The core thing to understand here is Woit's construction. I'm happy to report minor progress in that direction. I'll refer to slide 30 from his most recent talk.
Putting aside for now the question of how he will make this a fermionic object, in his concept, a single standard-model generation corresponds to a map from C^4 to C^4. Algebraically, that's just a 4x4 complex matrix, with 16 entries. So, as in SO(10) unification, the "fermion cube", etc, the particles of a generation (including a right-handed neutrino) are organized into a single object with 16 degrees of freedom.
Realizing that is like breathing a sigh of relief. This is familiar territory. The next challenge is to understand how he motivates 4x4 complex matrices, and the desired transformation properties, in terms of twistor space.
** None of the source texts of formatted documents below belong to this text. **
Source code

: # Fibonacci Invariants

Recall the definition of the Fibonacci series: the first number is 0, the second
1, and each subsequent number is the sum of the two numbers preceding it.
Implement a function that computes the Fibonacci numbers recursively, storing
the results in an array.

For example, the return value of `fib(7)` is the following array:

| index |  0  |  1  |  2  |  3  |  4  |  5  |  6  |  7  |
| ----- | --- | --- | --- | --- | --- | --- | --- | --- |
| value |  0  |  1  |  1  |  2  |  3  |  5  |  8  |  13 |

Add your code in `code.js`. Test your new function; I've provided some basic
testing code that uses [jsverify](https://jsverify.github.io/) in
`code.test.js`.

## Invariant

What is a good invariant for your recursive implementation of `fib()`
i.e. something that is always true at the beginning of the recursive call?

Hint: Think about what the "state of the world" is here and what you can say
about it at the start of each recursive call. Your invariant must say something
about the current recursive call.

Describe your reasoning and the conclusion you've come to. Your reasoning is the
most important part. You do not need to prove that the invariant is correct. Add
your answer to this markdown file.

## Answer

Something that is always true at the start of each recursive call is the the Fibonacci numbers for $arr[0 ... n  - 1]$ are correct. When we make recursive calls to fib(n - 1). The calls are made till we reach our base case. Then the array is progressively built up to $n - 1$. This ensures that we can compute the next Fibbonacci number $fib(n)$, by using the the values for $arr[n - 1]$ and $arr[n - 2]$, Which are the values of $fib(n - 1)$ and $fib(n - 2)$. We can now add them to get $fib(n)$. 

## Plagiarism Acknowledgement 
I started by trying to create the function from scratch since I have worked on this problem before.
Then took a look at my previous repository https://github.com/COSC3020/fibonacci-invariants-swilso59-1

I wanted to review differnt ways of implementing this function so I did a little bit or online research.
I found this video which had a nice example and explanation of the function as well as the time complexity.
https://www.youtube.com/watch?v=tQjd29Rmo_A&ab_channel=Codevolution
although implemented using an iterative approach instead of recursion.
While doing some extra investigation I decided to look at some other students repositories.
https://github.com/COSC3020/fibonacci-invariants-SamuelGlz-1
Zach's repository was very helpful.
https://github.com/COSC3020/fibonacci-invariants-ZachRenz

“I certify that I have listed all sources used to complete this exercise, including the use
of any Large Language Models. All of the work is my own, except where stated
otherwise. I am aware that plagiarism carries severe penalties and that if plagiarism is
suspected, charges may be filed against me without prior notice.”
If you look at slide 30 again, the 4x4 matrices seem to describe homomorphisms ("Hom") from one decomposition of twistor space to another. First is C x C^3, decomposing the space of complex 4-vectors into "complex lines" ... each line being made of the complex multiples of some specific 4-vector. This decomposition is used in twistor theory to construct projective twistor space, PT... Second is S_R + S_L (see his slide 6), the bispinor representation of complex vectors, which can itself be thought of as a 2x2 complex matrix mapping from one spinor to the other.
Maybe the 4x4 complex matrices can be thought of as a twistor-valued field on twistor space? e.g. a "bispinor-valued field" on a "PT of complex lines"... And then the transformations corresponding to the standard model symmetry groups, would be specific rotations, etc, in the space of field values or the geometric space.
So I don't definitely have it right yet, but I can see how this could be a kind of field theory. The remaining challenges are then (1) quantizing it, apparently one would face twistorial versions of the challenges of Euclidean field theory (2) getting the "generation" to be fermionic rather than bosonic (3) getting three generations. Regarding (3), Woit does mention a potential octonionic generalization in his talk, see slide 31.